◆ Exercise objective
Find the line with "not establish the" in the records below. Copy it and every line after it, up to and including the line with "expected to differ".

◆ Supplied records
┄┄┄┄┄┄

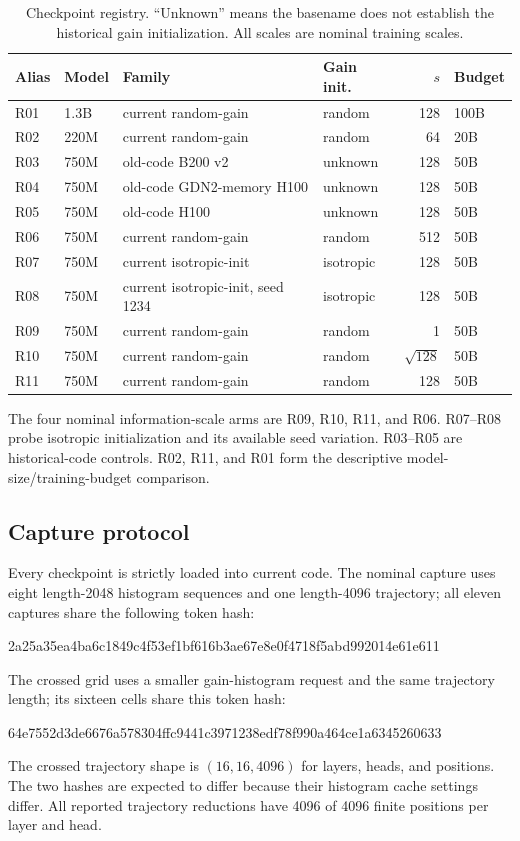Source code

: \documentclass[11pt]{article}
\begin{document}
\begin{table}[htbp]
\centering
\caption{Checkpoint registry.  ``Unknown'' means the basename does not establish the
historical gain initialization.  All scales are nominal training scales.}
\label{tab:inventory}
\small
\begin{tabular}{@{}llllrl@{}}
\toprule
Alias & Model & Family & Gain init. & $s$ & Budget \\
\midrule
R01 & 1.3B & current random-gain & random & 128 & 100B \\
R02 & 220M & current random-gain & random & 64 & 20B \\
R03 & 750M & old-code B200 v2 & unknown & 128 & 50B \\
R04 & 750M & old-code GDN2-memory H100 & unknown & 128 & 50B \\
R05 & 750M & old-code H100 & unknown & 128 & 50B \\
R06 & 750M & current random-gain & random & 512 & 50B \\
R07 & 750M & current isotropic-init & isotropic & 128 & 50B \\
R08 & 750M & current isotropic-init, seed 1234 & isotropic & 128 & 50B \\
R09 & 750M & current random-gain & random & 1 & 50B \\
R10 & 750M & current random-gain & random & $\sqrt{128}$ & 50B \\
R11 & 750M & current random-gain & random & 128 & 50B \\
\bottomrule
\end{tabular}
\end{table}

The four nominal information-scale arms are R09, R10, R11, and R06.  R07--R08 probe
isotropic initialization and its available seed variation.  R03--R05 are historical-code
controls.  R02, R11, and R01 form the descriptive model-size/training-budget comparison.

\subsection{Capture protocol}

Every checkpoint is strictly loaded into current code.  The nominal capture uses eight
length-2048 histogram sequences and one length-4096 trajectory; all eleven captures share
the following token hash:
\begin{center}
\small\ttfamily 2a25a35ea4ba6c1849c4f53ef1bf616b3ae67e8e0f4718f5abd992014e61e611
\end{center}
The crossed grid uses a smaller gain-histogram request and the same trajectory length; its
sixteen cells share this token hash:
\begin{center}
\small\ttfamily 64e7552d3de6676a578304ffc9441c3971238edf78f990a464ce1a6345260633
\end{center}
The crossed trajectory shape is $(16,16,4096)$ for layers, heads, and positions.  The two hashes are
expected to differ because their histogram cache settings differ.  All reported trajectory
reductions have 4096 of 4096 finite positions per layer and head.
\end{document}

┄┄┄┄┄┄

◆ Exercise answer
\caption{Checkpoint registry.  ``Unknown'' means the basename does not establish the
historical gain initialization.  All scales are nominal training scales.}
\label{tab:inventory}
\small
\begin{tabular}{@{}llllrl@{}}
\toprule
Alias & Model & Family & Gain init. & $s$ & Budget \\
\midrule
R01 & 1.3B & current random-gain & random & 128 & 100B \\
R02 & 220M & current random-gain & random & 64 & 20B \\
R03 & 750M & old-code B200 v2 & unknown & 128 & 50B \\
R04 & 750M & old-code GDN2-memory H100 & unknown & 128 & 50B \\
R05 & 750M & old-code H100 & unknown & 128 & 50B \\
R06 & 750M & current random-gain & random & 512 & 50B \\
R07 & 750M & current isotropic-init & isotropic & 128 & 50B \\
R08 & 750M & current isotropic-init, seed 1234 & isotropic & 128 & 50B \\
R09 & 750M & current random-gain & random & 1 & 50B \\
R10 & 750M & current random-gain & random & $\sqrt{128}$ & 50B \\
R11 & 750M & current random-gain & random & 128 & 50B \\
\bottomrule
\end{tabular}
\end{table}

The four nominal information-scale arms are R09, R10, R11, and R06.  R07--R08 probe
isotropic initialization and its available seed variation.  R03--R05 are historical-code
controls.  R02, R11, and R01 form the descriptive model-size/training-budget comparison.

\subsection{Capture protocol}

Every checkpoint is strictly loaded into current code.  The nominal capture uses eight
length-2048 histogram sequences and one length-4096 trajectory; all eleven captures share
the following token hash:
\begin{center}
\small\ttfamily 2a25a35ea4ba6c1849c4f53ef1bf616b3ae67e8e0f4718f5abd992014e61e611
\end{center}
The crossed grid uses a smaller gain-histogram request and the same trajectory length; its
sixteen cells share this token hash:
\begin{center}
\small\ttfamily 64e7552d3de6676a578304ffc9441c3971238edf78f990a464ce1a6345260633
\end{center}
The crossed trajectory shape is $(16,16,4096)$ for layers, heads, and positions.  The two hashes are
expected to differ because their histogram cache settings differ.  All reported trajectory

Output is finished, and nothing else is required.